#### [What the exercise asks]
Exactly reproduce the lines beginning with the line that includes "该格式中，[] 括起来的部分可以使用，也可以省略。其中各部分的含义如下：" and ending with the last line of the data.

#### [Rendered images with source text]
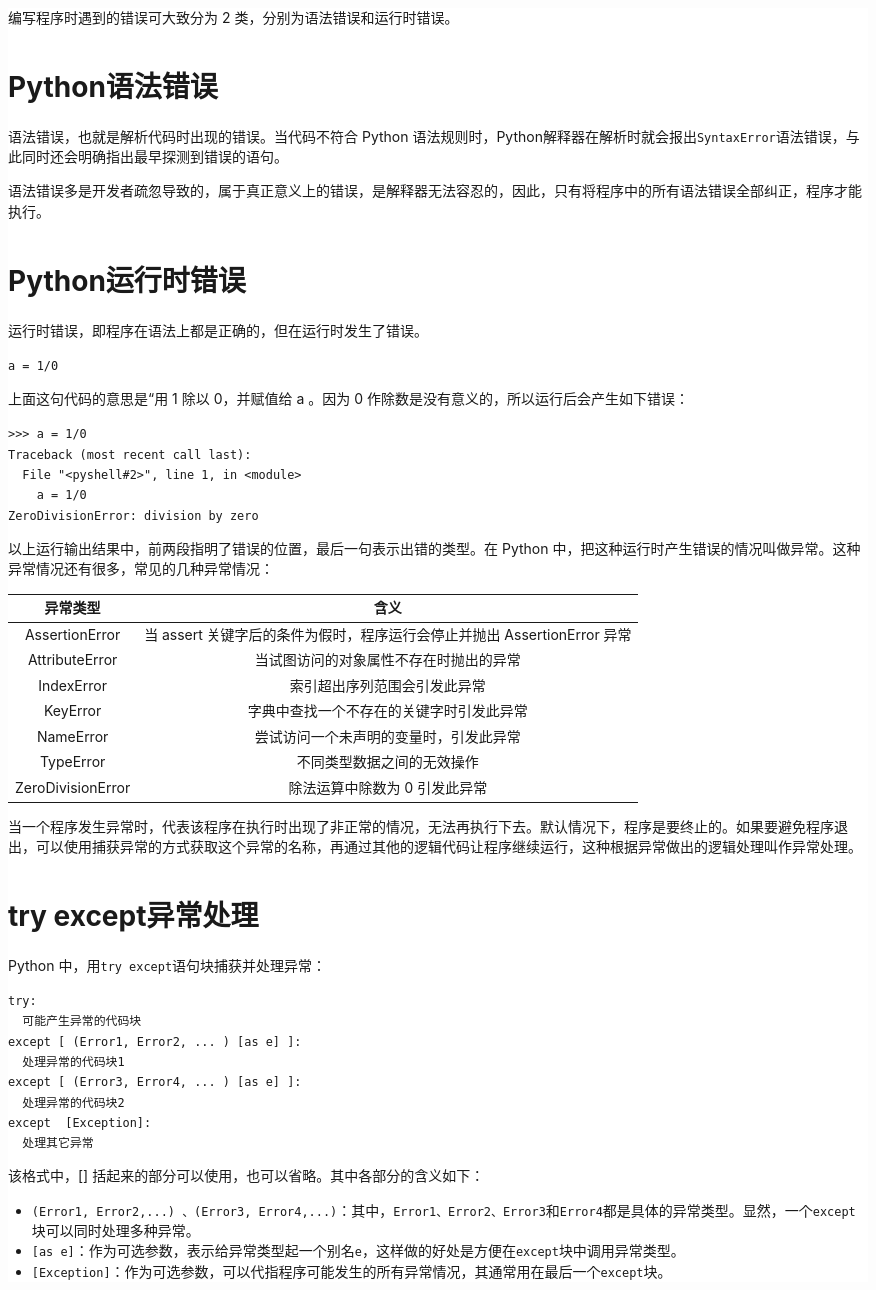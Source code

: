 



编写程序时遇到的错误可大致分为 2 类，分别为语法错误和运行时错误。
# Python语法错误
语法错误，也就是解析代码时出现的错误。当代码不符合 Python 语法规则时，Python解释器在解析时就会报出`SyntaxError`语法错误，与此同时还会明确指出最早探测到错误的语句。

语法错误多是开发者疏忽导致的，属于真正意义上的错误，是解释器无法容忍的，因此，只有将程序中的所有语法错误全部纠正，程序才能执行。
# Python运行时错误
运行时错误，即程序在语法上都是正确的，但在运行时发生了错误。
```
a = 1/0
```
上面这句代码的意思是“用 1 除以 0，并赋值给 a 。因为 0 作除数是没有意义的，所以运行后会产生如下错误：
```
>>> a = 1/0
Traceback (most recent call last):
  File "<pyshell#2>", line 1, in <module>
    a = 1/0
ZeroDivisionError: division by zero
```
以上运行输出结果中，前两段指明了错误的位置，最后一句表示出错的类型。在 Python 中，把这种运行时产生错误的情况叫做异常。这种异常情况还有很多，常见的几种异常情况：

| 异常类型          |  含义 |
| :--: | :--: |
| AssertionError    | 当 assert 关键字后的条件为假时，程序运行会停止并抛出 AssertionError 异常 |
| AttributeError    | 当试图访问的对象属性不存在时抛出的异常 |
| IndexError        | 索引超出序列范围会引发此异常 |
| KeyError          | 字典中查找一个不存在的关键字时引发此异常 |
| NameError         | 尝试访问一个未声明的变量时，引发此异常 |
| TypeError         | 不同类型数据之间的无效操作 |
| ZeroDivisionError	| 除法运算中除数为 0 引发此异常	 |

当一个程序发生异常时，代表该程序在执行时出现了非正常的情况，无法再执行下去。默认情况下，程序是要终止的。如果要避免程序退出，可以使用捕获异常的方式获取这个异常的名称，再通过其他的逻辑代码让程序继续运行，这种根据异常做出的逻辑处理叫作异常处理。
# try except异常处理
Python 中，用`try except`语句块捕获并处理异常：
```
try:
  可能产生异常的代码块
except [ (Error1, Error2, ... ) [as e] ]:
  处理异常的代码块1
except [ (Error3, Error4, ... ) [as e] ]:
  处理异常的代码块2
except  [Exception]:
  处理其它异常
```
该格式中，[] 括起来的部分可以使用，也可以省略。其中各部分的含义如下：
* `(Error1, Error2,...) 、(Error3, Error4,...)`：其中，`Error1、Error2、Error3`和`Error4`都是具体的异常类型。显然，一个`except`块可以同时处理多种异常。
* `[as e]`：作为可选参数，表示给异常类型起一个别名`e`，这样做的好处是方便在`except`块中调用异常类型。
* `[Exception]`：作为可选参数，可以代指程序可能发生的所有异常情况，其通常用在最后一个`except`块。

#### [Your solution]
该格式中，[] 括起来的部分可以使用，也可以省略。其中各部分的含义如下：
* `(Error1, Error2,...) 、(Error3, Error4,...)`：其中，`Error1、Error2、Error3`和`Error4`都是具体的异常类型。显然，一个`except`块可以同时处理多种异常。
* `[as e]`：作为可选参数，表示给异常类型起一个别名`e`，这样做的好处是方便在`except`块中调用异常类型。
* `[Exception]`：作为可选参数，可以代指程序可能发生的所有异常情况，其通常用在最后一个`except`块。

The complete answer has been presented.